Keputusan memilih akan bergantung pada apa yang diperoleh melalui informasi media. Ketika Presiden Obama akan mengikuti Pilpres AS untuk yang pertama kalinya misalnya ia harus menghadapi isu tentang dirinya yang bukan Kristen dan nonwarga negara AS. Tetapi, isu ini segera pupus karena tidak ada data di media yang bisa mengukuhkan isu tersebut.

Tentu saja penelitian Ronald (sekarang sudah menjadi Dr Holbrook) tidak serta-merta bisa diterapkan di Indonesia karena Amerika bukan Indonesia. Di Amerika misalnya isu SARA bukan lagi isu sentral seperti di Indonesia. Hal yang ingin saya sampaikan sebagai kesimpulan dari tulisan ini adalah kita tidak perlu terlalu cemas dengan kampanye hitam selama kampanye hitam itu dilakukan secara asal-asalan, apalagi oleh orang-orang yang tidak profesional, seperti yang selama ini kita lihat di pemilu-pemilu Indonesia.

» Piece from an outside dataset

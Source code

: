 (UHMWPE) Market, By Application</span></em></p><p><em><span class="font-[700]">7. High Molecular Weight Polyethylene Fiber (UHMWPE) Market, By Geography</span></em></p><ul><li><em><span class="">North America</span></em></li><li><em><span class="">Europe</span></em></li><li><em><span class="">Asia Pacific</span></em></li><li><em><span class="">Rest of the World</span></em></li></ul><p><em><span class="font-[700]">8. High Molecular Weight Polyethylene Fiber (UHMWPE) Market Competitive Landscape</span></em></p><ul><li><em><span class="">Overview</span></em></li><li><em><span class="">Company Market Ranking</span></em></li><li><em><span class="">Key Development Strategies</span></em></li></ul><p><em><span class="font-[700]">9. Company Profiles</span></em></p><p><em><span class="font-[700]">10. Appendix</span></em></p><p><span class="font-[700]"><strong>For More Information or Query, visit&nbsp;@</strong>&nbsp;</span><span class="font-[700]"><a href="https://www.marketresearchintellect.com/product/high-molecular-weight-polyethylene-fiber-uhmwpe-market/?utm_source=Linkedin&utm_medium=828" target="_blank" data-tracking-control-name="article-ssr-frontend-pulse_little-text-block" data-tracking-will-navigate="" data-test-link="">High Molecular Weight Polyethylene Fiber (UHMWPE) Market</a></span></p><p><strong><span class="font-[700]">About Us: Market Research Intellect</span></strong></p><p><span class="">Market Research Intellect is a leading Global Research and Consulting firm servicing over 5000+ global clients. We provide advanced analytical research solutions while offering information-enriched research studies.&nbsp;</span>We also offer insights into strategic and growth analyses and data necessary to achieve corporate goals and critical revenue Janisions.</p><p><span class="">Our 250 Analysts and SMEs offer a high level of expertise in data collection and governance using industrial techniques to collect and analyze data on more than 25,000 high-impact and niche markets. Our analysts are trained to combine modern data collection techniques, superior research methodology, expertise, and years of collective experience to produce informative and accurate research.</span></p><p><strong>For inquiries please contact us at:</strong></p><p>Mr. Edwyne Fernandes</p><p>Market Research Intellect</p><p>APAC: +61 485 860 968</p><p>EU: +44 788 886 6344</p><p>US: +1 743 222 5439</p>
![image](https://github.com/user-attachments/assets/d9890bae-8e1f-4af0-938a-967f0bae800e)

Saya rasa kita perlu lebih waspada pada upaya adu domba antargolongan, antarsekte, dan antaretnik ketimbang kampanye hitam itu sendiri. Kampanye-kampanye adu domba yang biasanya disertai dengan politik uang dan intrikintrik fisik itu lebih berbahaya karena bangsa kita memang masih rentan pada golonganisme dan sektarianisme.

Hasilnya bukan hanya menyebabkan kegalauan terhadap calon tertentu, melainkan juga bisa sampai mengancam kesatuan dan persatuan Negara Kesatuan Republik Indonesia.